Making the Beer People Buy
I have been meaning to comment on a fascinating article Josh Noel wrote about a little brewery called Une Annee in the Chicago Trib. Superficially, it’s just one of those business-survives-challenges-and-thrives story that is a bedrock of local news reporting. But it’s precisely because the form is familiar that the details are so revealing. Here’s the set-up which I’ve compressed for brevity (sorry, Josh!):
Founder Jerry Nelson’s vision of faithfully re-creating classic Belgian beer styles was quickly abandoned when the beers failed to resonate.... Une Annee pivoted from classic Belgian styles — think saison, dubbel and tripel — to sour and wild ales.... When Nelson made his first American-style IPA in 2015, two years after launching Une Annee, he had just laid off his sole employee. He was desperate to right the ship.
“You either adjust or you close your door,” he said. “I decided to adjust as the market told me what I needed to do.”
Every craft beer fan will recognize this pattern immediately. Breweries that focus on European styles are at a real disadvantage in the marketplace, where most sales are registered within a few popular types. The hops-shift is almost inevitable, because owners can’t afford to sit around and watch their debt grow as they try to find an audience for obscure styles. So they make an entree of IPA with a side of pastry stout and fruit sour. Exactly like Une Annee did.
In Une Annee’s case, Nelson performed some fancy footwork to survive, and this is also instructive. First, he had to figure a way out of the bind he’d put himself in by committing to a distributor. His volume was too low to survive on the bare margins he was making through the wholesaler, so he started a separate brand, laser-focused on the styles popular by avid fans. Although Noel doesn’t give us this background, his pitch to the distributor seemed to be: you can have a share of the sales of this brand, which I will subsidize by self-distributing my new label, or I can go belly up and you get nothing.
Une Annee also lacked a physical space, so Nelson opened a taproom in a suburb north of Chicago. He plopped it in a strip mall in the under-served town of Niles, where he was courted by local officials. Noel notes dryly: “It is the picture of American suburbia, drab and bland, a single red sign — “BREWERY” — summoning beer drinkers above the entrance.”

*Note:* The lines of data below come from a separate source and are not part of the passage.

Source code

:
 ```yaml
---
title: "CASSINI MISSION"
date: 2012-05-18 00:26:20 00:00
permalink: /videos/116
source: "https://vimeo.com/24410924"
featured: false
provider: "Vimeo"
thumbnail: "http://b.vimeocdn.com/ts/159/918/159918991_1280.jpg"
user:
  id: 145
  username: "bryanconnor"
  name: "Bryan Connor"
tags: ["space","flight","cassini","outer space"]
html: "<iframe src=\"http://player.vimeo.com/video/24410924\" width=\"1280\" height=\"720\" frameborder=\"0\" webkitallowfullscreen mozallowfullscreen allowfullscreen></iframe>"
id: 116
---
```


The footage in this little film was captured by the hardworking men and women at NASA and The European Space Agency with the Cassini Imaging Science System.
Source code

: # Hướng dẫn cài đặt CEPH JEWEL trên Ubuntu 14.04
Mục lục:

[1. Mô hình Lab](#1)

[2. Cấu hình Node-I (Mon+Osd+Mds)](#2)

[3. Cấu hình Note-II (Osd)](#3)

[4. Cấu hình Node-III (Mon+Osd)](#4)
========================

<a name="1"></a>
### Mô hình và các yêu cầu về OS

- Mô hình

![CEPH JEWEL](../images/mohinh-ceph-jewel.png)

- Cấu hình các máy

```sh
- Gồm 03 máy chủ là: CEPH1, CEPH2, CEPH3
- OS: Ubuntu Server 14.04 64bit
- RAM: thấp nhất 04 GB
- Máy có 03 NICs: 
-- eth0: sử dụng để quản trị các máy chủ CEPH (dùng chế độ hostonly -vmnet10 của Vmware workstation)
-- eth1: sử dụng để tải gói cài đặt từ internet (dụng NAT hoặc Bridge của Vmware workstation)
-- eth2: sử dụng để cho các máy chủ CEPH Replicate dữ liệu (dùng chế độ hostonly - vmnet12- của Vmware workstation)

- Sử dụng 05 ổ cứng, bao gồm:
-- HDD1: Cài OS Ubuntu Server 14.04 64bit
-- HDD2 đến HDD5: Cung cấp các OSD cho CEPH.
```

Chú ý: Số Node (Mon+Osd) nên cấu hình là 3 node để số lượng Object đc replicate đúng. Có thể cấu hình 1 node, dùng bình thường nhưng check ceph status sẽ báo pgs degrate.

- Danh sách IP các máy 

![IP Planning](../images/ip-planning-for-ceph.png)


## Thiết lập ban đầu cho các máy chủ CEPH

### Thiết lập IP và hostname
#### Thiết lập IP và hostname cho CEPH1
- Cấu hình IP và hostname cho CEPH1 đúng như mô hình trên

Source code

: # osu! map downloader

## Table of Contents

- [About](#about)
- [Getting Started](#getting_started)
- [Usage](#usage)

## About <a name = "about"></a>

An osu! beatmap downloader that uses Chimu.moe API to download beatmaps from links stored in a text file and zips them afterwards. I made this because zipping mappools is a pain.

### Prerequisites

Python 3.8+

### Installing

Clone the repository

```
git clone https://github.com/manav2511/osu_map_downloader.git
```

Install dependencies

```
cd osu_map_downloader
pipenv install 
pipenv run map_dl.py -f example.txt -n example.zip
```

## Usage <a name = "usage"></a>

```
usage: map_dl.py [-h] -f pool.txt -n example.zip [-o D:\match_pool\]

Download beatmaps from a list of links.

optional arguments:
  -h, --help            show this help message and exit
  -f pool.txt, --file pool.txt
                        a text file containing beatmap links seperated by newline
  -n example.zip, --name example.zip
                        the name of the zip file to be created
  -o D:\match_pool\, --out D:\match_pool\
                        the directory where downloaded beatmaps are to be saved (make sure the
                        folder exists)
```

Now that the two labels are focused in on the beers people are clamoring for, and now that the brewery has an outlet where locals can form a bond and visit regularly (and Nelson can earn full retail on beer sales), it is thriving. When the story came out, some folks commented on Twitter that this is a sad state of affairs: why won’t Americans drink dubbels, dammit? But Une Annee’s development is entirely predictable, and most everything in the story represents the organic development of a mature market for craft beer.
A few of the lessons:
They don’t drink dubbels in Munich, either. This is what happens when people begin to develop a national beer culture—preferences narrow. There are something like 50 million Americans who at least sometimes drink craft beer, and so dubbels will still get made. But as more and more people begin to become avid beer fans, the effect of culture will actually solidify the dominance of IPAs. (Pastry stouts and fruit sours may be a passing fad.)
These trends are especially acute for smaller breweries. A lot of people still drink Blue Moon and Boston Lager and Fat Tire. But the people who are engaged enough with craft beer to go to taprooms want what’s hot and on-trend. As Une Annee illustrates, it’s hard for breweries to appeal when they’re selling off-trend or mainstream beers in specialty locations.
Distribution is broken. The current system we have was based on a beer landscape that is now 40 years out of date. It is very hard to survive on the tiny margins breweries receive putting beer into the marketplace, and franchise laws make the arrangement a straightjacket. Worse, distributors might represent dozens of breweries, and they are therefore hamstrung in their efforts to promote small, low-visibility brands.
Breweries can’t survive without a retail location. And this further exacerbated the inherent conflict of interest resident in the wholesale tier. Wholesalers can’t make any money if breweries are selling out of the taproom, and breweries have a hard time making money if they’re selling to distributors at a discount.
Small, under-served towns are ideal targets for new breweries. Sure, Southeast Portland has the greatest concentration of craft beer drinkers in the US, but it also has the greatest concentration of breweries. Breweries are discovering that it’s difficult to make a splash in towns dense with them. Moving further out reaches consumers who don’t have a local brewery. Towns like Niles know breweries enliven sleepy districts, too, and they’re desperate for them.
Teaching this online course at Portland State has made me think much more critically and with much less rosy-lensed romanticism about how to succeed in business. You gotta make the beer people want to buy, you gotta go where the other breweries ain’t, and you gotta sell beer at enough of a profit to keep the lights on.